Wie war das – wollten Ihre Angestellten denn wieder zurück zur Arbeit kommen?
Die wären am liebsten schon nach einer Woche wieder zurückgekommen! In China haben die wenigsten den Luxus, einen Garten zu haben oder eine große Wohnung. Da leben viele Generationen in einer Wohnung zusammen. Das ist auf Dauer nicht einfach. Angst zurück zu kommen hatten sie nicht – wir hatten ja auch alle gesetzlich erforderlichen Sicherheitsmaßnahmen umgesetzt.
Sie setzen sich seit vielen Jahren für hohe soziale Standards in der Textilindustrie ein. Macht das in der aktuellen Situation einen Unterschied?
Absolut – das zahlt sich jetzt aus. Wir zahlen höhere Löhne und unsere Beschäftigten kommen zu 80 Prozent aus dem lokalen Umfeld. Das heißt, wir konnten alle schnell wieder einsetzen und zügig starten. Hätten wir - wie vor etwa zehn Jahren - einen höheren Anteil an Wanderarbeitern gehabt, wären wir jetzt gestrandet.
Und wie haben Sie den Lohnverlust ausgeglichen?
Wir haben auch während des Produktionsstops weiterhin einen Grundlohn gezahlt.

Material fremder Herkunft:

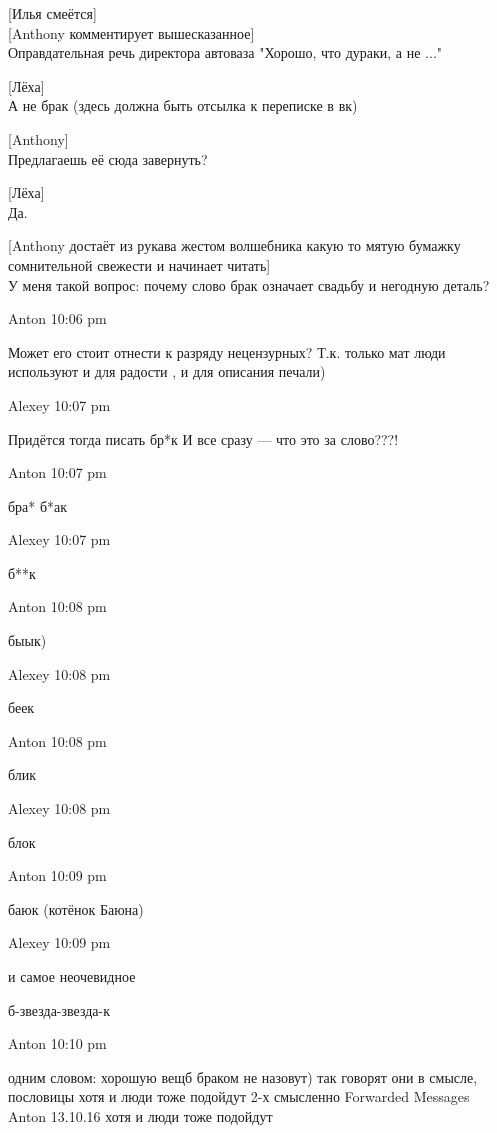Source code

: [Илья смеётся]\\


[Anthony комментирует вышесказанное]\\
Оправдательная речь директора автоваза
"Хорошо, что дураки, а не ..."


[Лёха]\\
А не брак (здесь должна быть отсылка к переписке в вк) %


[Anthony]\\
Предлагаешь её сюда завернуть?


[Лёха]\\
Да.


[Anthony достаёт из рукава жестом волшебника какую то мятую бумажку сомнительной свежести и начинает читать]\\
У меня такой вопрос: почему слово брак означает свадьбу и негодную деталь?

Anton 10:06 pm %

    Может его стоит отнести к разряду нецензурных? Т.к. только мат люди используют и для радости , и для описания печали)

Alexey 10:07 pm

    Придётся тогда писать бр*к
    И все сразу — что это за слово???!

Anton 10:07 pm

    бра*
    б*ак

Alexey 10:07 pm

    б**к

Anton 10:08 pm

    быык)

Alexey 10:08 pm

    беек

Anton 10:08 pm

    блик

Alexey 10:08 pm

    блок

Anton 10:09 pm

    баюк
    (котёнок Баюна)

Alexey 10:09 pm

    и самое неочевидное

    б-звезда-звезда-к

Anton 10:10 pm

    одним словом: хорошую вещб браком не назовут)
    так говорят они
    в смысле, пословицы
    хотя и люди тоже подойдут
    2-х смысленно
    Forwarded Messages
    Anton 13.10.16
        хотя и люди тоже подойдут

Wie geht es weiter in China?
Die Schutzmaßnahmen werden wir bestimmt noch das ganze Jahr beibehalten. Aber ich sehe in China mittlerweile das kleinste Übel. Die Frage ist, wann Europa wieder auf die Beine kommt und wie die Nachbarländer von China durchhalten, die ja alle abhängig sind von der chinesischen Industrie.
Was ist Ihre Hoffnung?
Dass Regionalität wieder eine größere Rolle spielt und ein vernünftiger Konsum. Wenn jetzt alle zuhause sitzen, werden sie hoffentlich sehen, was sie alles nicht brauchen und erkennen, dass Lebensqualität nicht vom Shoppen abhängt. Ich glaube es zwar nicht, aber ich würde es mir wünschen. Ich hoffe, es gibt ein Umdenken. Klar ist das für einen Textilhersteller schmerzhaft, aber es wäre eine längst notwendige Entwicklung.